**Given information**
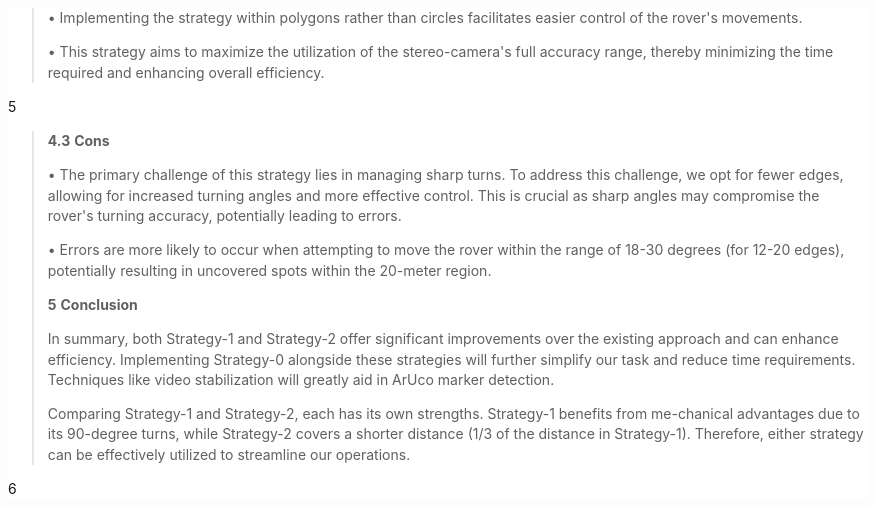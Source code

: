 > • Implementing the strategy within polygons rather than circles
> facilitates easier control of the rover's movements.
>
> • This strategy aims to maximize the utilization of the
> stereo-camera's full accuracy range, thereby minimizing the time
> required and enhancing overall efficiency.

5

> **4.3** **Cons**
>
> • The primary challenge of this strategy lies in managing sharp turns.
> To address this challenge, we opt for fewer edges, allowing for
> increased turning angles and more effective control. This is crucial
> as sharp angles may compromise the rover's turning accuracy,
> potentially leading to errors.
>
> • Errors are more likely to occur when attempting to move the rover
> within the range of 18-30 degrees (for 12-20 edges), potentially
> resulting in uncovered spots within the 20-meter region.
>
> **5** **Conclusion**
>
> In summary, both Strategy-1 and Strategy-2 offer significant
> improvements over the existing approach and can enhance efficiency.
> Implementing Strategy-0 alongside these strategies will further
> simplify our task and reduce time requirements. Techniques like video
> stabilization will greatly aid in ArUco marker detection.
>
> Comparing Strategy-1 and Strategy-2, each has its own strengths.
> Strategy-1 benefits from me-chanical advantages due to its 90-degree
> turns, while Strategy-2 covers a shorter distance (1/3 of the distance
> in Strategy-1). Therefore, either strategy can be effectively utilized
> to streamline our operations.

6
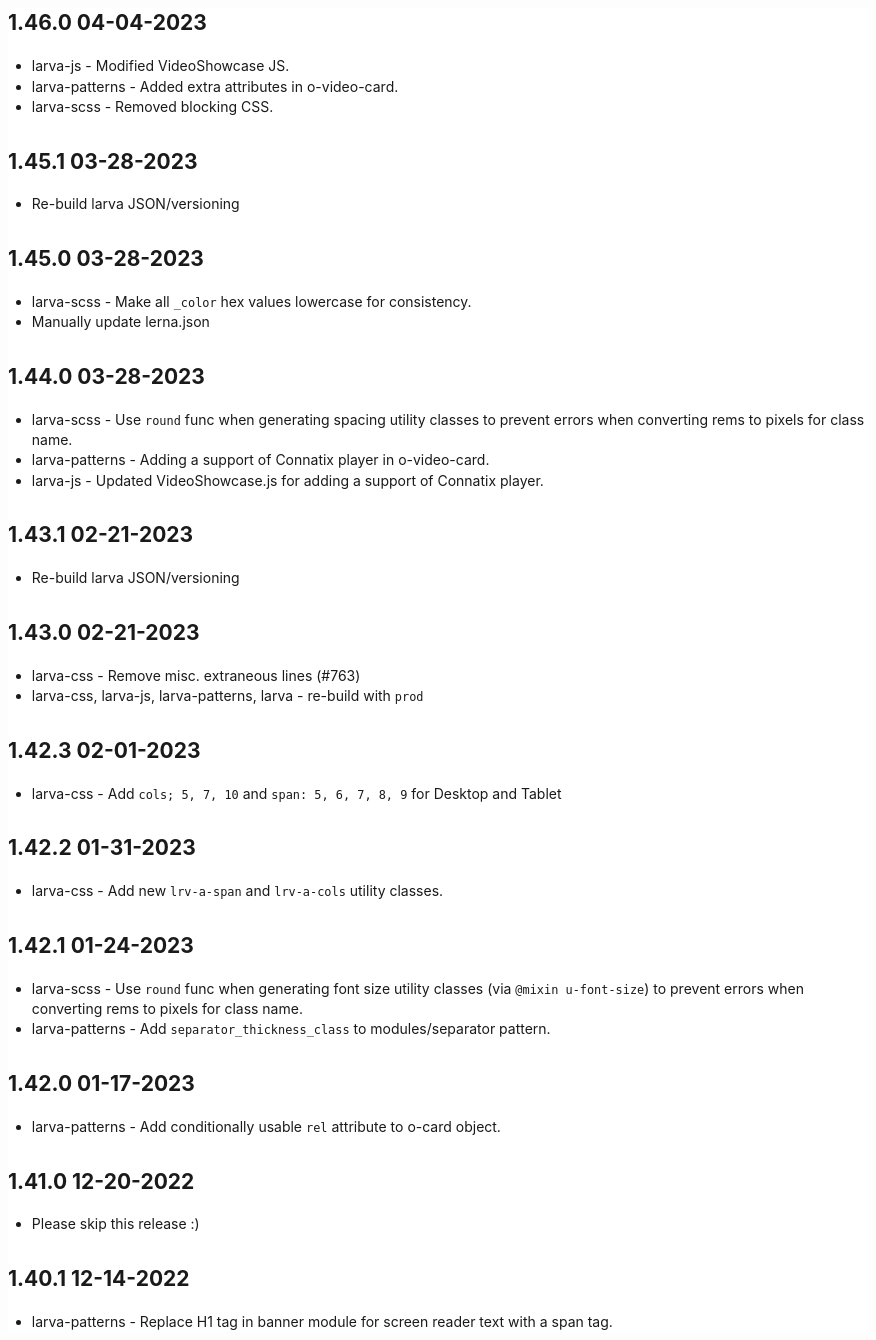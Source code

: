 ## 1.46.0 04-04-2023
* larva-js - Modified VideoShowcase JS.
* larva-patterns - Added extra attributes in o-video-card.
* larva-scss - Removed blocking CSS.

## 1.45.1 03-28-2023
* Re-build larva JSON/versioning

## 1.45.0 03-28-2023
* larva-scss - Make all `_color` hex values lowercase for consistency.
* Manually update lerna.json

## 1.44.0 03-28-2023
* larva-scss - Use `round` func when generating spacing utility classes to prevent errors when converting rems to pixels for class name.
* larva-patterns - Adding a support of Connatix player in o-video-card.
* larva-js - Updated VideoShowcase.js for adding a support of Connatix player.

## 1.43.1 02-21-2023
* Re-build larva JSON/versioning

## 1.43.0 02-21-2023
* larva-css - Remove misc. extraneous lines (#763)
* larva-css, larva-js, larva-patterns, larva - re-build with `prod`

## 1.42.3 02-01-2023
* larva-css - Add `cols; 5, 7, 10` and `span: 5, 6, 7, 8, 9` for Desktop and Tablet
## 1.42.2 01-31-2023
* larva-css - Add new `lrv-a-span` and `lrv-a-cols` utility classes.

## 1.42.1 01-24-2023
* larva-scss - Use `round` func when generating font size utility classes (via `@mixin u-font-size`) to prevent errors when converting rems to pixels for class name.
* larva-patterns - Add `separator_thickness_class` to modules/separator pattern.

## 1.42.0 01-17-2023
* larva-patterns - Add conditionally usable `rel` attribute to o-card object.

## 1.41.0 12-20-2022
* Please skip this release :)

## 1.40.1 12-14-2022
* larva-patterns - Replace H1 tag in banner module for screen reader text with a span tag.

**Task statement**
In the data above, start at the line holding "managing sharp turns." and stop after the line holding "lowercase for consistency."; write out those lines exactly, without pictures.

**Exercise solution**
> • The primary challenge of this strategy lies in managing sharp turns.
> To address this challenge, we opt for fewer edges, allowing for
> increased turning angles and more effective control. This is crucial
> as sharp angles may compromise the rover's turning accuracy,
> potentially leading to errors.
>
> • Errors are more likely to occur when attempting to move the rover
> within the range of 18-30 degrees (for 12-20 edges), potentially
> resulting in uncovered spots within the 20-meter region.
>
> **5** **Conclusion**
>
> In summary, both Strategy-1 and Strategy-2 offer significant
> improvements over the existing approach and can enhance efficiency.
> Implementing Strategy-0 alongside these strategies will further
> simplify our task and reduce time requirements. Techniques like video
> stabilization will greatly aid in ArUco marker detection.
>
> Comparing Strategy-1 and Strategy-2, each has its own strengths.
> Strategy-1 benefits from me-chanical advantages due to its 90-degree
> turns, while Strategy-2 covers a shorter distance (1/3 of the distance
> in Strategy-1). Therefore, either strategy can be effectively utilized
> to streamline our operations.

6
Source code

: ## 1.46.0 04-04-2023
* larva-js - Modified VideoShowcase JS.
* larva-patterns - Added extra attributes in o-video-card.
* larva-scss - Removed blocking CSS.

## 1.45.1 03-28-2023
* Re-build larva JSON/versioning

## 1.45.0 03-28-2023
* larva-scss - Make all `_color` hex values lowercase for consistency.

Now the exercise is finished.